LAOLA1: Wird es wieder die Funktion eines Sportdirektors geben, wie sie Clemens Trimmel in den letzten drei Jahren ausgeübt hat?

Groß: Zuerst müssen wir analysieren. Wenn es diese Analyse gibt, werden wir wissen, was für Funktionen wir brauchen. Natürlich muss es in der Südstadt eine Koordination geben, um zum Beispiel Probleme, wie es sie seit Jahren mit der Tennisschule Bresnik gibt, lösen zu können. Ich weiß natürlich, dass man es nicht jedem recht machen kann. Das ist das Los eines ehrenamtlichen Funktionärs. Wir werden hart arbeiten und schauen, dass unter dem Strich das Optimum für das österreichische Tennis herauskommt.

LAOLA1: Wer wird diese Analyse machen?

Groß: Das wird ein Kernteam aus dem Präsidium sein. Zusätzlich werden wir auch einige Spezialisten in dieses Team hereinholen und dann die entsprechenden Entscheidungen treffen. Im Nachhinein wird man dann sehen, ob diese richtig waren. Die bis jetzt agierenden Personen haben sich bei ihren damaligen Entscheidungen ja auch etwas überlegt. Auch wenn es am Ende nicht funktioniert hat.

LAOLA1: Derzeit wird bereits auf der ÖTV-Homepage ein Sportkoordinator gesucht. Greift man hier Ihrer Analyse nicht vor?

Groß: Da Herr Trimmel nicht mehr verlängert wurde, wurde dies notwendig. Wir müssen schauen, ob es reicht, dass ein Sportkoordinator mit Hilfe von Davis- und Fed-Cup-Kapitän agiert oder ob wieder ein eigener Sportdirektor installiert werden muss. Wir wollen natürlich keinen aufgeblähten Apparat, sondern eine schlanke Struktur, damit wir kostengünstig arbeiten können.

LAOLA1: Ein heißes Thema war in den letzten Jahren das Verhältnis zwischen dem Verband und der Familie Thiem. Wie ist Ihre Einstellung zu den Streitigkeiten?
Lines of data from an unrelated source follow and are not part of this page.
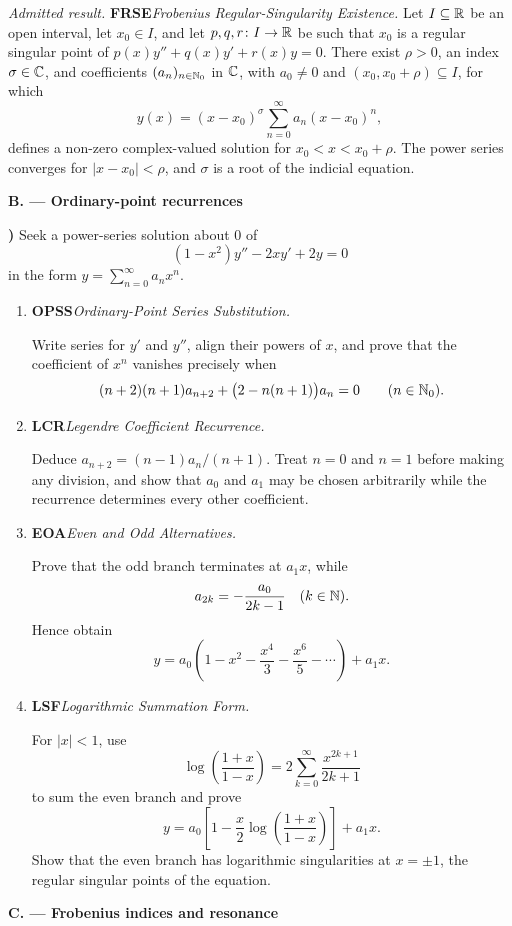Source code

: \documentclass[10pt,a4paper]{article}
\newcounter{examquestion}
\newcommand{\examquestion}[1]{%
  \Needspace{5\baselineskip}%
  \refstepcounter{examquestion}%
  \par\addvspace{0.8\baselineskip}%
  \noindent\textbf{\theexamquestion)}\enspace #1\par
}
\newenvironment{subquestions}
  {\begin{enumerate}[label=\alph*),leftmargin=2.1em]}
  {\end{enumerate}}
\newcommand{\nameditem}[2]{%
  \textbf{\textsf{#1}}\enspace\emph{#2.}\enspace
}
\newcommand{\admitted}[3]{%
  \par\smallskip\noindent\emph{Admitted result.}\enspace
  \nameditem{#1}{#2}#3\par
}
\newcommand{\subpart}[1]{%
  \begin{center}
    \textbf{#1}
  \end{center}
}
\begin{document}
\admitted{FRSE}{Frobenius Regular-Singularity Existence}{Let
$I\subseteq\R$ be an open interval, let $x_0\in I$, and let
$p,q,r\colon I\to\R$ be such that $x_0$ is a regular singular point of
$p(x)y''+q(x)y'+r(x)y=0$.  There exist $\rho>0$, an index $\sigma\in\C$,
and coefficients $(a_n)_{n\in\N_0}$ in $\C$, with $a_0\ne0$ and
$(x_0,x_0+\rho)\subseteq I$, for which
\[
 y(x)=(x-x_0)^\sigma\sum_{n=0}^{\infty}a_n(x-x_0)^n,
\]
defines a non-zero complex-valued solution for $x_0<x<x_0+\rho$.  The power
series converges for $|x-x_0|<\rho$, and $\sigma$ is a root of the indicial
equation.}

\subpart{B. --- Ordinary-point recurrences}

\examquestion{\label{q:legendre-series}
Seek a power-series solution about $0$ of
\[
  (1-x^2)y''-2xy'+2y=0
\]
in the form $y=\sum_{n=0}^{\infty}a_nx^n$.
\begin{subquestions}
  \item \nameditem{OPSS}{Ordinary-Point Series Substitution}
  Write series for $y'$ and $y''$, align their powers of $x$, and prove that
  the coefficient of $x^n$ vanishes precisely when
  \[
    (n+2)(n+1)a_{n+2}+\bigl(2-n(n+1)\bigr)a_n=0
    \qquad(n\in\N_0).
  \]

  \item \nameditem{LCR}{Legendre Coefficient Recurrence}
  Deduce
  $a_{n+2}=(n-1)a_n/(n+1)$.  Treat $n=0$ and $n=1$ before making any
  division, and show that $a_0$ and $a_1$ may be chosen arbitrarily while
  the recurrence determines every other coefficient.

  \item \nameditem{EOA}{Even and Odd Alternatives}
  Prove that the odd branch terminates at $a_1x$, while
  \[
    a_{2k}=-\frac{a_0}{2k-1}\quad(k\in\N).
  \]
  Hence obtain
  \[
    y=a_0\left(1-x^2-\frac{x^4}{3}-\frac{x^6}{5}-\cdots\right)+a_1x.
  \]

  \item \nameditem{LSF}{Logarithmic Summation Form}
  For $|x|<1$, use
  \[
    \log\left(\frac{1+x}{1-x}\right)
      =2\sum_{k=0}^{\infty}\frac{x^{2k+1}}{2k+1}
  \]
  to sum the even branch and prove
  \[
    y=a_0\left[1-\frac{x}{2}\log\left(\frac{1+x}{1-x}\right)\right]+a_1x.
  \]
  Show that the even branch has logarithmic singularities at $x=\pm1$, the
  regular singular points of the equation.
\end{subquestions}}

\subpart{C. --- Frobenius indices and resonance}
\end{document}
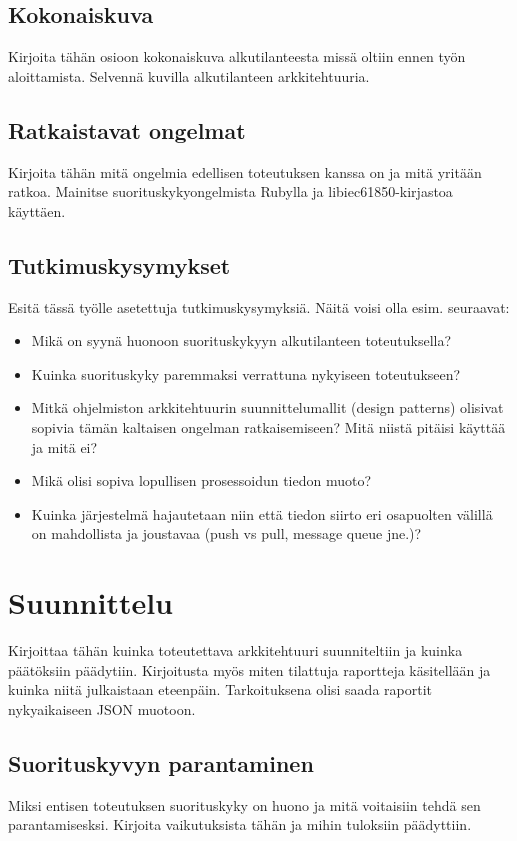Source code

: \documentclass[globalnumbering,centeredcaptions,draftfooter]{tutthesis} %
\begin{document}
\section{Kokonaiskuva}
Kirjoita tähän osioon kokonaiskuva alkutilanteesta missä oltiin ennen työn aloittamista. Selvennä kuvilla alkutilanteen arkkitehtuuria.

\section{Ratkaistavat ongelmat}
Kirjoita tähän mitä ongelmia edellisen toteutuksen kanssa on ja mitä yritään ratkoa. Mainitse suorituskykyongelmista Rubylla ja libiec61850-kirjastoa käyttäen.

\section{Tutkimuskysymykset}
Esitä tässä työlle asetettuja tutkimuskysymyksiä. Näitä voisi olla esim. seuraavat:
\begin{itemize}
	\item Mikä on syynä huonoon suorituskykyyn alkutilanteen toteutuksella?
	\item Kuinka suorituskyky paremmaksi verrattuna nykyiseen toteutukseen?
	\item Mitkä ohjelmiston arkkitehtuurin suunnittelumallit (design patterns) olisivat sopivia tämän kaltaisen ongelman ratkaisemiseen? Mitä niistä pitäisi käyttää ja mitä ei?
	\item Mikä olisi sopiva lopullisen prosessoidun tiedon muoto?
	\item Kuinka järjestelmä hajautetaan niin että tiedon siirto eri osapuolten välillä on mahdollista ja joustavaa (push vs pull, message queue jne.)?
\end{itemize}


\chapter{Suunnittelu}
\label{ch:suunnittelu}
Kirjoittaa tähän kuinka toteutettava arkkitehtuuri suunniteltiin ja kuinka päätöksiin päädytiin. Kirjoitusta myös miten tilattuja raportteja käsitellään ja kuinka niitä julkaistaan eteenpäin. Tarkoituksena olisi saada raportit nykyaikaiseen JSON muotoon.

\section{Suorituskyvyn parantaminen}
Miksi entisen toteutuksen suorituskyky on huono ja mitä voitaisiin tehdä sen parantamisesksi. Kirjoita vaikutuksista tähän ja mihin tuloksiin päädyttiin.
\end{document}
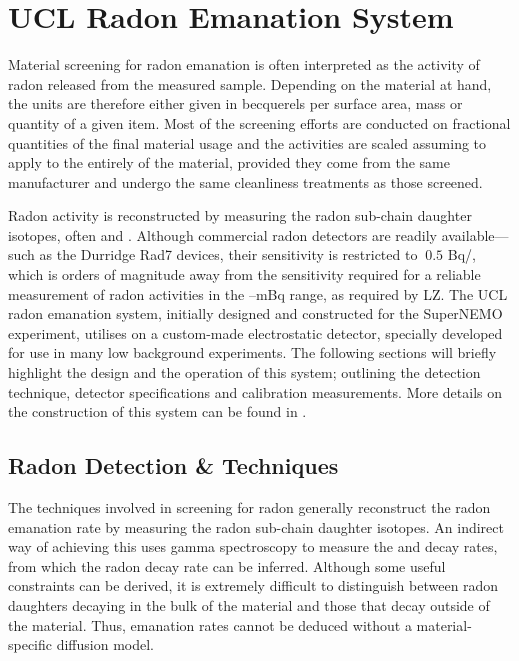 


\section{UCL Radon Emanation System}
\label{sec:ucl_radon_system}

Material screening for radon emanation is often interpreted as the activity of radon released from the measured sample. Depending on the material at hand, the units are therefore either given in becquerels per surface area, mass or quantity of a given item. Most of the screening efforts are conducted on fractional quantities of the final material usage and the activities are scaled assuming to apply to the entirely of the material, provided they come from the same manufacturer and undergo the same cleanliness treatments as those screened.

Radon activity is reconstructed by measuring the radon sub-chain daughter isotopes, often \PoTOE{} and \PoTOF{}. Although commercial radon detectors are readily available---such as the Durridge Rad7 devices, their sensitivity is restricted to $~0.5$ Bq/\cubicmeter{}, which is orders of magnitude away from the sensitivity required for a reliable measurement of radon activities in the --mBq range, as required by LZ. The UCL radon emanation system, initially designed and constructed for the SuperNEMO \neutrinolessDoubleBeta{} experiment, utilises on a custom-made electrostatic detector, specially developed for use in many low background experiments. The following sections will briefly highlight the design and the operation of this system; outlining the detection technique, detector specifications and calibration measurements. More details on the construction of this system can be found in \cite{mott_2013, xin_2017}.


\subsection{Radon Detection \& Techniques}
\label{secsec:rn_detection_techniques}

The techniques involved in screening for radon generally reconstruct the radon emanation rate by measuring the radon sub-chain daughter isotopes. An indirect way of achieving this uses gamma spectroscopy to measure the \BiTOF{} and \PbTOF{} decay rates, from which the radon decay rate can be inferred. Although some useful constraints can be derived, it is extremely difficult to distinguish between radon daughters decaying in the bulk of the material and those that decay outside of the material. Thus, emanation rates cannot be deduced without a material-specific diffusion model.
Groß: Ich kenne die Familie nur privat und das sehr oberflächlich. Wir werden natürlich versuchen, den aktuell besten österreichischen Tennis-Spieler mit ins Boot zu holen. In den letzten Jahren ist leider viel Porzellan zerschlagen worden. Es konnte nie eine optimale Lösung gefunden werden. Zuletzt wurden ihm die versprochenen Förderungen gestrichen. Ich gehe unvoreingenommen an die Sache heran. Mehr als die Hand entgegenstrecken kann ich aber nicht. Das Finanzielle ist natürlich nicht unwichtig. Man darf nicht vergessen, dass Tennis-Spieler nicht lange Zeit haben, Geld zu verdienen. Das ist eine simple Kosten/Nutzen-Rechnung. Wenn man sich anschaut, was so eine Tennis-Karriere kostet, dann ist das nicht einfach zu finanzieren. Ich verstehe die Eltern, wenn sie sehr viel investiert haben und gerne Rückflüsse vom Verband hätten. Ich bin aber guter Hoffnung, dass wir eine Lösung finden werden. Ich bin schon alt genug und habe viel Erfahrungen beim Thema Menschenführung.

LAOLA1: Welche Bedeutung hat für Sie der Tennis-Sport?

Groß: Ich bin bei den Senioren selbst fünf Mal Staatsmeister mit der Mannschaft geworden. Ich habe damals für Steyr in der Bundesliga der Senioren gespielt. Ich habe auch zum Kornspitz Team Oberösterreich sehr enge Beziehungen und spiele noch immer Tennis. Mittlerweile allerdings nicht mehr in der Meisterschaft sondern aus gesellschaftlichen Verpflichtungen. Aber das geht schon noch ganz gut (lacht).